The Service Modes pattern can also be used to specify service brokering components and their requirements or capabilities. The LTSA WS-Engineer + Modes tool provides transformations from service mode models to service brokering requirements and capability specifications. The transformations generate documents which are deployed on to a runtime broker. Thus, at runtime the requirements documents are used by service clients to create a new brokering session and trigger discovery of required services. Capabilities may also be registered with the service broker, which offers provided services and adds service capability to discoverable services.
Up to very recently, Web services messaging standards used to capture a different subset of non-functional parameters making even closely related standards incompatible with each other. Also the service developer had to specify service configurations at a very low technical level. To tackle these problems, we propose a model-driven approach to efficiently design and deploy standards-compliant service configurations with non-functional parameters.

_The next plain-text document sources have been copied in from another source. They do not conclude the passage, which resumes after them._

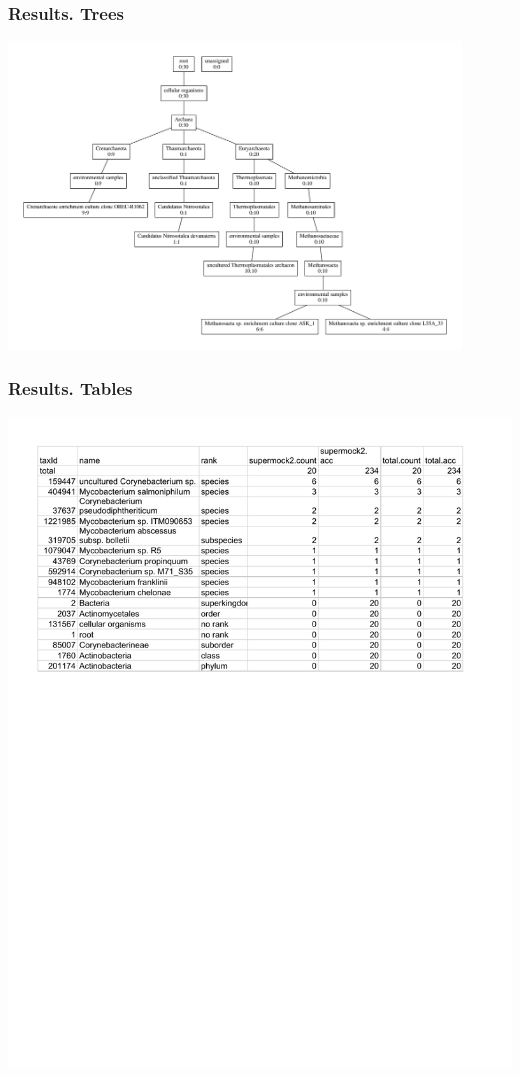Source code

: \documentclass{beamer}
\begin{document}
\begin{frame}
\frametitle{Results. Trees}
\includegraphics[width=0.9\textwidth]{tree.pdf}
\end{frame}


\begin{frame}
\frametitle{Results. Tables}
\includegraphics[width=\textwidth]{table.pdf}
\end{frame}
\end{document}
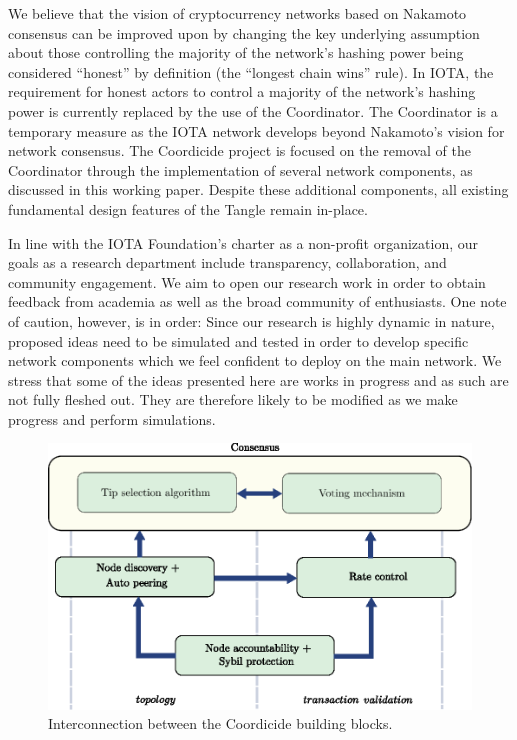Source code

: \documentclass[../main.tex]{subfiles}
\begin{document}
We believe that the vision of cryptocurrency networks based on Nakamoto consensus can be improved upon by changing the key underlying assumption about those controlling the majority of the network's hashing power being considered \enquote{honest} by definition (the ``longest chain wins'' rule). In IOTA, the requirement for honest actors to control a majority of the network's hashing power is currently replaced by the use of the Coordinator. The Coordinator is a temporary measure as the IOTA network develops beyond Nakamoto's vision for network consensus.
The Coordicide project is focused on the removal of the Coordinator through the implementation of several network components, as discussed in this working paper. 
Despite these additional components, all existing fundamental design features of the Tangle remain in-place.

In line with the IOTA Foundation's charter as a non-profit organization, our goals as a research department include transparency, collaboration, and community engagement. We aim to open our research work in order to obtain feedback from academia as well as the broad community of enthusiasts. One note of caution, however, is in order: Since our research is highly dynamic in nature, proposed ideas need to be simulated and tested in order to develop specific network components which we feel confident to deploy on the main network. We stress that some of the ideas presented here are works in progress and as such are not fully fleshed out. They are therefore likely to be modified as we make progress and perform simulations. 

\begin{figure}
     \centering
     \includegraphics[scale=0.8]{images/building-blocks.eps}
     \caption{Interconnection between the Coordicide building blocks.}
     \label{fig:building-blocks}
\end{figure}
\end{document}
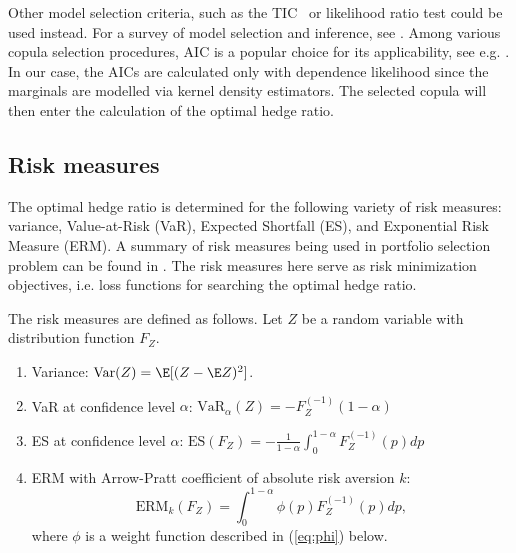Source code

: Other model selection criteria, such as the TIC~\citep{takeuchi1976distribution} or likelihood ratio test could be used instead.
For a survey of model selection and inference, see \cite{anderson1998comparison}.
Among various copula selection procedures, AIC is a popular choice for
its applicability, see e.g. \cite{breymann2003dependence}.
In our case, the AICs are calculated only with dependence likelihood
since the marginals are modelled via kernel density estimators.
The selected copula will then enter the calculation of the optimal
hedge ratio.

\subsection{Risk measures}\label{subsec:spectral-risk-measures}
The optimal hedge ratio is determined for the following variety of risk measures: variance, Value-at-Risk (VaR), Expected Shortfall (ES), and Exponential Risk Measure (ERM).
A summary of risk measures being used in portfolio selection problem
can be found in \citet{hardle2008applied}. 
The risk measures here serve as risk minimization objectives, i.e. loss functions for searching the optimal hedge ratio. 

The risk measures are defined as follows.
Let $Z$ be a random
variable with distribution function $F_Z$.
\begin{enumerate}
\item Variance: $\text{Var}(Z) = \E[(Z-\E Z)^2]$. 
\item VaR at confidence level $\alpha$: $\text{VaR}_\alpha(Z) = -F_{Z}^{(-1)}(1-\alpha)$
\item ES at confidence level $\alpha$: $\text{ES}(F_Z) = -\frac{1}{1-\alpha}\int_0^{1-\alpha}F_Z^{(-1)}(p)dp$
\item ERM with Arrow-Pratt coefficient of absolute risk
  aversion $k$:
  \begin{equation*}
    \text{ERM}_k(F_Z) = \int_0^{1-\alpha}\phi(p) F_Z^{(-1)}(p)dp,
  \end{equation*}
  where $\phi$ is a weight function described in (\ref{eq:phi}) below.
\end{enumerate}

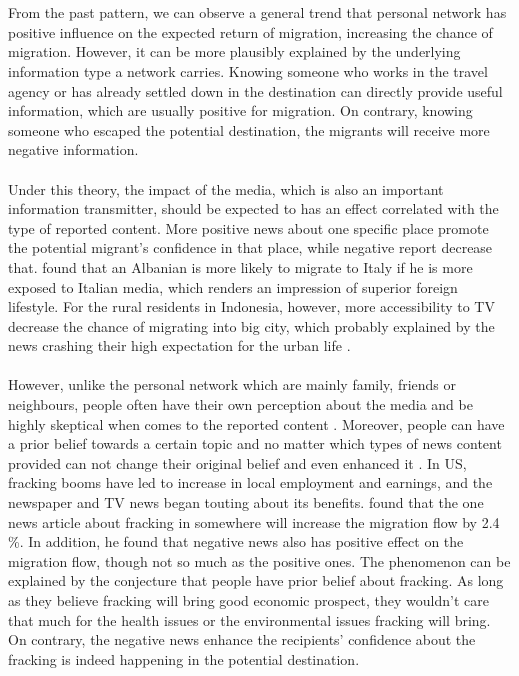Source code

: \documentclass{article}
\begin{document}
\\~\\
From the past pattern, we can observe a general trend that personal network has positive influence on the expected return of migration, increasing the chance of migration. However, it can be more plausibly explained by the underlying information type a network carries. Knowing someone who works in the travel agency or has already settled down in the destination can directly provide useful information, which are usually positive for migration. On contrary, knowing someone who escaped the potential destination, the migrants will receive more negative information.
\\~\\
Under this theory, the impact of the media, which is also an important information transmitter, should be expected to has an effect correlated with the type of reported  content. More positive news about one specific place promote the potential migrant's confidence in that place, while negative report decrease that. \textcite{Braga:2007m} found that an Albanian is more likely to migrate to Italy if he is more exposed to Italian media, which renders an impression of superior foreign lifestyle. For the rural residents in Indonesia, however, more accessibility to TV decrease the chance of migrating into big city, which probably explained by the news crashing their high expectation for the urban life \parencite{Farré:2013fm}.
\\~\\
However, unlike the personal network which are mainly family, friends or neighbours, people often  have their own perception about the media and be highly skeptical when comes to the reported content \parencite{Kiousis:2001kp}.  Moreover, people can have a prior belief towards a certain topic and no matter which types of news content provided can not change their original belief and even enhanced it \parencite{Sambrook:2021sk}. In US, fracking booms have led to increase in local employment and earnings, and the newspaper and TV news began touting about its benefits. \textcite{Wilson:2021wi} found that the one news article about fracking in somewhere will increase the migration flow by 2.4 \%. In addition, he found that negative news also has positive effect on the migration flow, though not so much as the positive ones. The phenomenon can be explained by the conjecture that people have prior belief about fracking. As long as they believe fracking will bring good economic prospect, they wouldn't care that much for the health issues or the environmental issues fracking will bring. On contrary, the negative news enhance the recipients' confidence about the fracking is indeed happening in the potential destination.
\end{document}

From such engineering models, we automatically generate service descriptors (WSDL) and configuration descriptors for standard platforms like Apache Axis, including the definition of non-functional requirements, and server-side deployment artifacts. Our method is based on customizable model transformations which allow the developer to describe non-functional requirements in UML4SOA and generate different analysis and deployment code, also allowing an early estimation of the performability of a given middleware configuration.
BliteC is a software tool for supporting a rapid and easy development of WS-BPEL applications. BliteC translates service orchestrations written in Blite, a formal language inspired to but simpler than WS-BPEL, into executable WS-BPEL programs. The tool simplifies the task of developing WS-BPEL applications because Blite provides a textual programming notation and is equipped with an unambiguous semantics, while BliteC properly packages the produced files to be readily deployed and executed in a WS-BPEL engine.